Input —
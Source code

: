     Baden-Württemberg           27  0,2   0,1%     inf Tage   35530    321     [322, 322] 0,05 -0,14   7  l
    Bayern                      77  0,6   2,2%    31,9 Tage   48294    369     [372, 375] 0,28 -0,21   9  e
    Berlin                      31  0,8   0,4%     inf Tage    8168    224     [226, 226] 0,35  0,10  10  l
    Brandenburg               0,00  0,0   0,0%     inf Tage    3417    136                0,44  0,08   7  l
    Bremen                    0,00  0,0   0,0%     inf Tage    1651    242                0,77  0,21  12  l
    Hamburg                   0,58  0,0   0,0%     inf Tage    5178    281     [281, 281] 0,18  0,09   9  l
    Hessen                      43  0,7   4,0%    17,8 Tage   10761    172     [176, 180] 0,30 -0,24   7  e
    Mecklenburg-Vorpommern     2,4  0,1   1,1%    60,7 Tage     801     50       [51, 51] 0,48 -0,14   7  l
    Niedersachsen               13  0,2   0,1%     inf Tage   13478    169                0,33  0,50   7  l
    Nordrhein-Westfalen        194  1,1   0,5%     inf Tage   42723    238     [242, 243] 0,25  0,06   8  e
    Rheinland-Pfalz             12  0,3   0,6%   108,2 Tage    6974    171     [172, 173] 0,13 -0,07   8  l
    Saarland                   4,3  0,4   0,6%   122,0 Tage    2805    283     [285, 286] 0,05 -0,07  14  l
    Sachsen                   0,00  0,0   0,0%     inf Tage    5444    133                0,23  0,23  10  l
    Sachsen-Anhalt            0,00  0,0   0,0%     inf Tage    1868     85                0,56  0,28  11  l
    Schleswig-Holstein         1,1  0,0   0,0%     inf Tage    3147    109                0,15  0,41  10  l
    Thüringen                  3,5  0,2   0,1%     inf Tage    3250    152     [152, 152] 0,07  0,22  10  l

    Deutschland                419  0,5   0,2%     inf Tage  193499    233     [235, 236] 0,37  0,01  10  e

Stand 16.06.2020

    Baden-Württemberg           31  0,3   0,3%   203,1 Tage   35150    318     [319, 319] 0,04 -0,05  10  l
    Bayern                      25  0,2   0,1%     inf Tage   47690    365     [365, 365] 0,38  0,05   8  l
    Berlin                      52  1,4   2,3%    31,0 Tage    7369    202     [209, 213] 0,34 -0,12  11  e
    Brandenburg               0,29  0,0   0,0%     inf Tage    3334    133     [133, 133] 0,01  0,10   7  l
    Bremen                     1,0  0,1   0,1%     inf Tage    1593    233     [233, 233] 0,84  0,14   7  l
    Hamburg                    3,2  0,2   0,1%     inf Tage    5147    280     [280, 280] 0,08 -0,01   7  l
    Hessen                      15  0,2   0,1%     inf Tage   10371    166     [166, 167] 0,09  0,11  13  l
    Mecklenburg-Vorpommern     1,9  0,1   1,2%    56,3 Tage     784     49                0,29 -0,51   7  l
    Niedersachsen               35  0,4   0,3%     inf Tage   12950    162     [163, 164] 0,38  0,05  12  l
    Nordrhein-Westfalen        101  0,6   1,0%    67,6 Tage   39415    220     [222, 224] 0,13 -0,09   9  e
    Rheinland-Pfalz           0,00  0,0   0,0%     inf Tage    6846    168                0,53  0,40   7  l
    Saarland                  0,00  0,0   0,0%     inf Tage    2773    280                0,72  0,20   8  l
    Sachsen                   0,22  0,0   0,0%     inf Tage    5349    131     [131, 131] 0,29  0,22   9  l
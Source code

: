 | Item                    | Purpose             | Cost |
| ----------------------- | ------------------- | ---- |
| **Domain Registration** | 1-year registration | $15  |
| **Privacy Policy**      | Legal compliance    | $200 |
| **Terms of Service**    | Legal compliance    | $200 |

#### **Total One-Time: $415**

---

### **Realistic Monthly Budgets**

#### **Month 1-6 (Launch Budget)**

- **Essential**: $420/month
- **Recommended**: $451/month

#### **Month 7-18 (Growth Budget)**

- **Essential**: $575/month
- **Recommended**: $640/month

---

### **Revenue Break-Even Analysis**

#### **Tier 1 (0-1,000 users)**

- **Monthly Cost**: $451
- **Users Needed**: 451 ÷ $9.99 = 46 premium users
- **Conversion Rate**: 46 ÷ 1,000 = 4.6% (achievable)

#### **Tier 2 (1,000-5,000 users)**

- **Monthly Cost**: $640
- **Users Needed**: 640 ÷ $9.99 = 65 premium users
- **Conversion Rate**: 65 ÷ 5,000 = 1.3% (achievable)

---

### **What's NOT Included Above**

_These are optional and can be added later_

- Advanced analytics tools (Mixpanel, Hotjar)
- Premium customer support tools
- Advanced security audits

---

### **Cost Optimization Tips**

What is expected — Exactly and only the lines from the line containing "- Advanced security audits" through the final line of the records above must be returned.

Problem solution —
- Advanced security audits

---

### **Cost Optimization Tips**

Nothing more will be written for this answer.